Print all the records below exactly as they stand, but leave out the pictures.
= Beginning of Section =
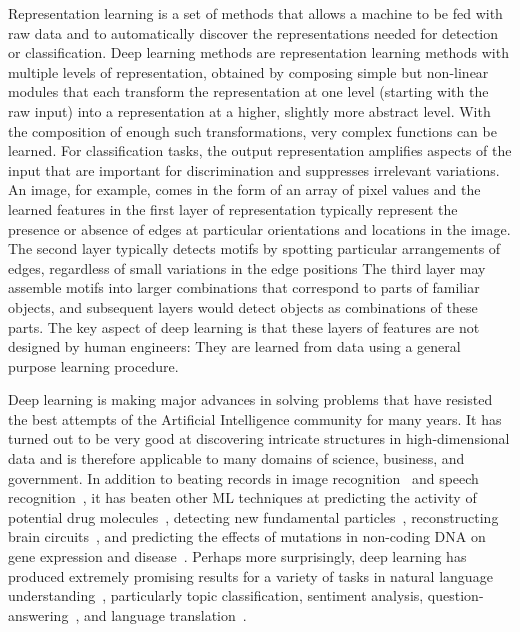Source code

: \documentclass[10pts]{article}
\newcommand{\citep}[1]{\cite{#1}}
\begin{document}
Representation learning is a set of methods that allows a machine to be fed with
raw data and to automatically discover the representations needed for
detection or classification. Deep learning methods are representation
learning methods with multiple levels of representation, obtained
by composing simple but non-linear modules that each transform the representation at one level
(starting with the raw input) into a representation at a higher, slightly more 
abstract level. With the composition of enough such transformations, very complex functions
can be learned. For classification tasks, the output representation
amplifies aspects of the input that are important for discrimination
and suppresses irrelevant variations. An image, for example, comes in the form of an array of
pixel values and the learned features in the first layer of representation
typically represent the presence
or absence of edges at  particular orientations and locations in
the image. The second layer typically detects motifs by spotting particular
arrangements of edges, regardless of small variations in the edge positions
The third layer  may assemble motifs into larger
combinations that correspond to parts of familiar
objects, and subsequent layers would detect objects as combinations of
these parts. The key aspect of deep learning is that these layers of
features are not designed by human engineers: They are learned from
data using a general purpose learning procedure.

Deep learning is making major advances in solving problems that have
resisted the best attempts of the Artificial Intelligence community
for many years. It has turned out to be very good at discovering
intricate structures in high-dimensional data and is therefore
applicable to many domains of science, business, and government. In
addition to beating records in image
recognition~\citep{Krizhevsky-2012-small,farabet-pami-13,tompson-nips-14,szegedy-2014}
and speech
recognition~\citep{Mikolov-ASRU-2011,Hinton-et-al-2012,Sainath-et-al-ICASSP2013}, it has
beaten other ML techniques at predicting the activity of potential
drug molecules~\citep{Ma-et-al-2015}, detecting new fundamental
particles~\citep{Ciodaro-et-al-2012,Melis-Higgs-boson-competition-2014},
reconstructing brain circuits~\citep{helmstaedter-nature-2013}, and
predicting the effects of mutations in non-coding DNA on gene
expression and disease~\citep{Keung-et-al-2014,Xiong-et-al-Frey-science2015}.
Perhaps more surprisingly, deep learning has produced extremely
promising results for a variety of tasks in natural language
understanding~\citep{collobert:2011b}, particularly topic
classification, %
sentiment
analysis,%
question-answering~\cite{Bordes-et-al-EMNLP2014}, and language
translation~\cite{Jean-et-al-ACL2015,Sutskever-et-al-NIPS2014}.
\end{document}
= End of Section =
- _SOLVED PROBLEM_:
Source code

: \documentclass[10pts]{article}
\newcommand{\citep}[1]{\cite{#1}}
\begin{document}
Representation learning is a set of methods that allows a machine to be fed with
raw data and to automatically discover the representations needed for
detection or classification. Deep learning methods are representation
learning methods with multiple levels of representation, obtained
by composing simple but non-linear modules that each transform the representation at one level
(starting with the raw input) into a representation at a higher, slightly more 
abstract level. With the composition of enough such transformations, very complex functions
can be learned. For classification tasks, the output representation
amplifies aspects of the input that are important for discrimination
and suppresses irrelevant variations. An image, for example, comes in the form of an array of
pixel values and the learned features in the first layer of representation
typically represent the presence
or absence of edges at  particular orientations and locations in
the image. The second layer typically detects motifs by spotting particular
arrangements of edges, regardless of small variations in the edge positions
The third layer  may assemble motifs into larger
combinations that correspond to parts of familiar
objects, and subsequent layers would detect objects as combinations of
these parts. The key aspect of deep learning is that these layers of
features are not designed by human engineers: They are learned from
data using a general purpose learning procedure.

Deep learning is making major advances in solving problems that have
resisted the best attempts of the Artificial Intelligence community
for many years. It has turned out to be very good at discovering
intricate structures in high-dimensional data and is therefore
applicable to many domains of science, business, and government. In
addition to beating records in image
recognition~\citep{Krizhevsky-2012-small,farabet-pami-13,tompson-nips-14,szegedy-2014}
and speech
recognition~\citep{Mikolov-ASRU-2011,Hinton-et-al-2012,Sainath-et-al-ICASSP2013}, it has
beaten other ML techniques at predicting the activity of potential
drug molecules~\citep{Ma-et-al-2015}, detecting new fundamental
particles~\citep{Ciodaro-et-al-2012,Melis-Higgs-boson-competition-2014},
reconstructing brain circuits~\citep{helmstaedter-nature-2013}, and
predicting the effects of mutations in non-coding DNA on gene
expression and disease~\citep{Keung-et-al-2014,Xiong-et-al-Frey-science2015}.
Perhaps more surprisingly, deep learning has produced extremely
promising results for a variety of tasks in natural language
understanding~\citep{collobert:2011b}, particularly topic
classification, %
sentiment
analysis,%
question-answering~\cite{Bordes-et-al-EMNLP2014}, and language
translation~\cite{Jean-et-al-ACL2015,Sutskever-et-al-NIPS2014}.
\end{document}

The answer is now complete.